(Beginning of Input records)

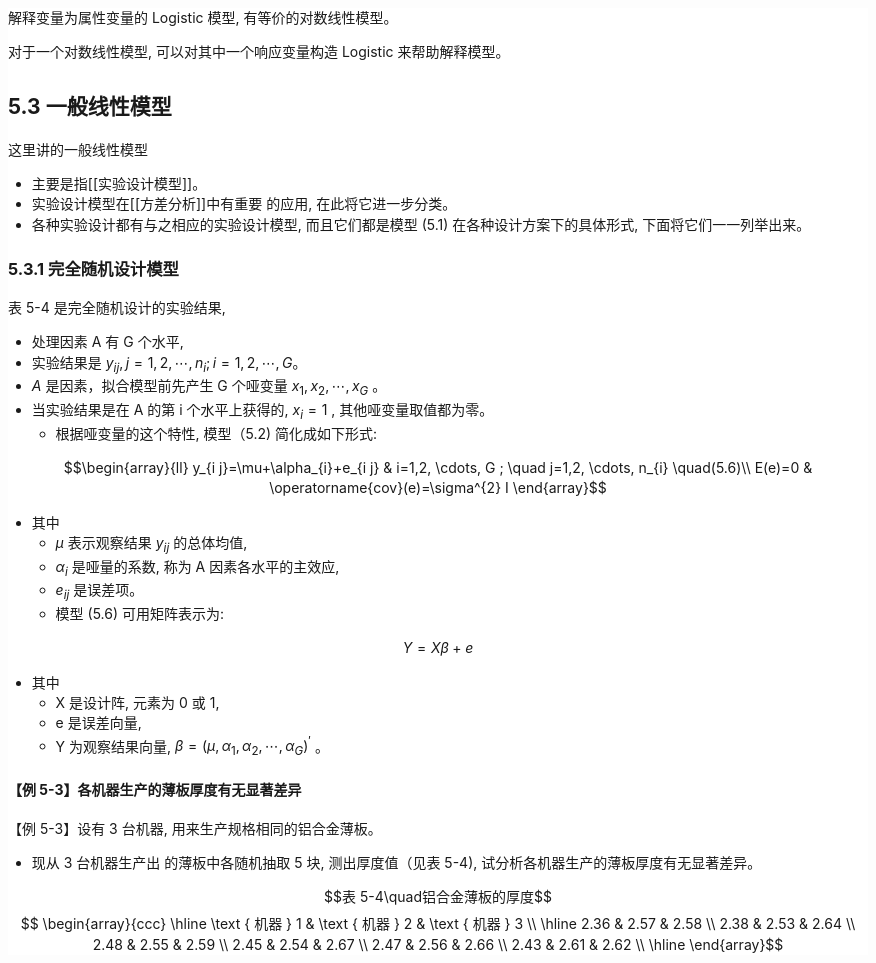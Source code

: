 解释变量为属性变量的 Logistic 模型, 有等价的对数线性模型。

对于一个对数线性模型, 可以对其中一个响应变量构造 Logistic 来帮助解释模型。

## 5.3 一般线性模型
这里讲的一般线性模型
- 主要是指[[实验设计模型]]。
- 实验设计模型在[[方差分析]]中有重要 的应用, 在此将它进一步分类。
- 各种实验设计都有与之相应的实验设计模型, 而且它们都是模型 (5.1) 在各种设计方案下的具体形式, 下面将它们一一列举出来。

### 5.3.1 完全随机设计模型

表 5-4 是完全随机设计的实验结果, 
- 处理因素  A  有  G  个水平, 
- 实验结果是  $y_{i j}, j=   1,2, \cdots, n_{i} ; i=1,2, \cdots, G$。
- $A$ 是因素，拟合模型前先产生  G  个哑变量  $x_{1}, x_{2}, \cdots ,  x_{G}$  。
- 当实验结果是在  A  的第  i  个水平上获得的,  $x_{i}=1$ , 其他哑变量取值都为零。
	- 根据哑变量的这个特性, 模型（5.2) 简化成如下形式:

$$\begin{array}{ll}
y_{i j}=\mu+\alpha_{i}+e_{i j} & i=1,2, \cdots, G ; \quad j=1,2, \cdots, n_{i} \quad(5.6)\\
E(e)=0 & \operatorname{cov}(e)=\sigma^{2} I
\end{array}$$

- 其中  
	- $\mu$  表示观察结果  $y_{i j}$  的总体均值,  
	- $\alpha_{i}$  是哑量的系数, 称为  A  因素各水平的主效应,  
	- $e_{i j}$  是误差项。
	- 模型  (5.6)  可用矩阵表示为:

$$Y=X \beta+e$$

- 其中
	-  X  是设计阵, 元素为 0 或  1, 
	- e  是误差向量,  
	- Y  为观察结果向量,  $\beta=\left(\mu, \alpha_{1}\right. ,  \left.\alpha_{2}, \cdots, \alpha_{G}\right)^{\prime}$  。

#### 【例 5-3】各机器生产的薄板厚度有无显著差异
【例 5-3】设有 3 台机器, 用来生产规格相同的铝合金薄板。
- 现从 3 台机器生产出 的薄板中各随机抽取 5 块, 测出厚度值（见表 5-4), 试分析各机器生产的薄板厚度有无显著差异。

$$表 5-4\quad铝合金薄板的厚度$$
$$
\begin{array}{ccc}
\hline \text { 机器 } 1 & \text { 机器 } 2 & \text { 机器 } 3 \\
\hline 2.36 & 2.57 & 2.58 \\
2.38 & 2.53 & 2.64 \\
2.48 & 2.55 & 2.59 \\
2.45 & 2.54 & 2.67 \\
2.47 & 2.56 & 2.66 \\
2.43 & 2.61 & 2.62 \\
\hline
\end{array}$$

(End of Input records)

**Task requirements**
Your reply should be the entries copied exactly, with all images omitted.

**Written answer**
Source code

: 解释变量为属性变量的 Logistic 模型, 有等价的对数线性模型。

对于一个对数线性模型, 可以对其中一个响应变量构造 Logistic 来帮助解释模型。

## 5.3 一般线性模型
这里讲的一般线性模型
- 主要是指[[实验设计模型]]。
- 实验设计模型在[[方差分析]]中有重要 的应用, 在此将它进一步分类。
- 各种实验设计都有与之相应的实验设计模型, 而且它们都是模型 (5.1) 在各种设计方案下的具体形式, 下面将它们一一列举出来。

### 5.3.1 完全随机设计模型

表 5-4 是完全随机设计的实验结果, 
- 处理因素  A  有  G  个水平, 
- 实验结果是  $y_{i j}, j=   1,2, \cdots, n_{i} ; i=1,2, \cdots, G$。
- $A$ 是因素，拟合模型前先产生  G  个哑变量  $x_{1}, x_{2}, \cdots ,  x_{G}$  。
- 当实验结果是在  A  的第  i  个水平上获得的,  $x_{i}=1$ , 其他哑变量取值都为零。
	- 根据哑变量的这个特性, 模型（5.2) 简化成如下形式:

$$\begin{array}{ll}
y_{i j}=\mu+\alpha_{i}+e_{i j} & i=1,2, \cdots, G ; \quad j=1,2, \cdots, n_{i} \quad(5.6)\\
E(e)=0 & \operatorname{cov}(e)=\sigma^{2} I
\end{array}$$

- 其中  
	- $\mu$  表示观察结果  $y_{i j}$  的总体均值,  
	- $\alpha_{i}$  是哑量的系数, 称为  A  因素各水平的主效应,  
	- $e_{i j}$  是误差项。
	- 模型  (5.6)  可用矩阵表示为:

$$Y=X \beta+e$$

- 其中
	-  X  是设计阵, 元素为 0 或  1, 
	- e  是误差向量,  
	- Y  为观察结果向量,  $\beta=\left(\mu, \alpha_{1}\right. ,  \left.\alpha_{2}, \cdots, \alpha_{G}\right)^{\prime}$  。

#### 【例 5-3】各机器生产的薄板厚度有无显著差异
【例 5-3】设有 3 台机器, 用来生产规格相同的铝合金薄板。
- 现从 3 台机器生产出 的薄板中各随机抽取 5 块, 测出厚度值（见表 5-4), 试分析各机器生产的薄板厚度有无显著差异。

$$表 5-4\quad铝合金薄板的厚度$$
$$
\begin{array}{ccc}
\hline \text { 机器 } 1 & \text { 机器 } 2 & \text { 机器 } 3 \\
\hline 2.36 & 2.57 & 2.58 \\
2.38 & 2.53 & 2.64 \\
2.48 & 2.55 & 2.59 \\
2.45 & 2.54 & 2.67 \\
2.47 & 2.56 & 2.66 \\
2.43 & 2.61 & 2.62 \\
\hline
\end{array}$$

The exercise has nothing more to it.